Calculate the pH of the 1L buffer composed of 500 mL 0.60 M acetic acid plus 500 mL of 0.60 M sodium acetate, after 0.010 mol of NaOH is added (Ka HC2H3O2 = 1.75 x 10-5). Report your answer to the hundredths place.

Answer 1

Answer:

pH = 4.79

Explanation:

The pH of the acetic buffer can be determined using H-H equation:

pH = pKa + log [A⁻] / [HA]

Where pKa is -logKa = 4.76

pH = 4.76 + log [sodium Acetate] / [Acetic Acid]

Where [] can be taken as moles of each specie.
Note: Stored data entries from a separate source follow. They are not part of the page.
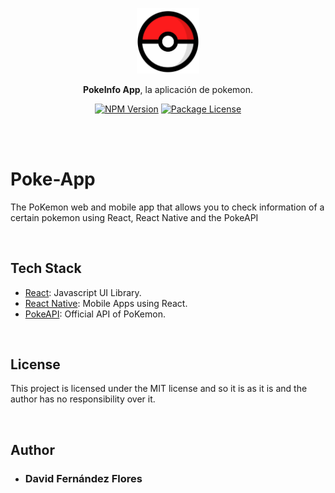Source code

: <p align="center">
  <a href="" target="blank"><img src="./web/public/pokeball.png" width="100" alt="Nest Logo" /></a>
</p>

<p align="center" ><b>PokeInfo App</b>, la aplicación de pokemon.</p>

<p align="center">
    <a href="https://www.npmjs.com/~nestjscore" target="_blank"><img src="https://img.shields.io/npm/v/@nestjs/core.svg" alt="NPM Version" /></a>
    <a href="https://www.npmjs.com/~nestjscore" target="_blank"><img src="https://img.shields.io/npm/l/@nestjs/core.svg" alt="Package License" /></a>
</p>

<br>
<br>

# Poke-App

The PoKemon web and mobile app that allows you to check information of a certain pokemon using React, React Native and the PokeAPI

<br>

## Tech Stack

 -  [React](https://es.reactjs.org/): Javascript UI Library.
 -  [React Native](https://reactnative.dev/): Mobile Apps using React.
 -  [PokeAPI](https://pokeapi.co/): Official API of PoKemon.

 <br>

## License

This project is licensed under the MIT license and so it is as it is and the author has no responsibility over it.

<br>

## Author

   -  ### David Fernández Flores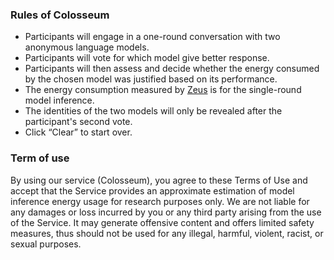 ### Rules of Colosseum
- Participants will engage in a one-round conversation with two anonymous language models.
- Participants will vote for which model give better response.
- Participants will then assess and decide whether the energy consumed by the chosen model was justified based on its performance.
- The energy consumption measured by [Zeus](https://ml.energy/zeus) is for the single-round model inference.
- The identities of the two models will only be revealed after the participant's second vote.
- Click “Clear” to start over.


### Term of use
By using our service (Colosseum), you agree to these Terms of Use and accept that the Service provides an approximate estimation of model inference energy usage for research purposes only. We are not liable for any damages or loss incurred by you or any third party arising from the use of the Service. It may generate offensive content and offers limited safety measures, thus should not be used for any illegal, harmful, violent, racist, or sexual purposes.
Thus, to find pH of the buffer we need to calculate molesof acetic acid and sodium acetate.

Initial moles:

Initial moles of acetic acid and sodium acetate are:

500mL = 0.500L ₓ (0.60moles / L) = 0.30 moles of both acetic acid and sodium acetate

Moles after reaction:

Now, 0.010 moles of NaOH are added to the buffer reacting with acetic acid, CH₃COOH, producing more acetate ion, as follows:

NaOH + CH₃COOH → CH₃COO⁻ + H₂O

That means after reaction moles of both species are:

Acetic acid: 0.30mol - 0.010mol (Moles that react) = 0.29 moles

Acetate: 0.30mol + 0.010mol (Moles produced) = 0.31 moles

Replacing in H-H equation:

pH = 4.76 + log [0.31] / [0.29]

pH = 4.79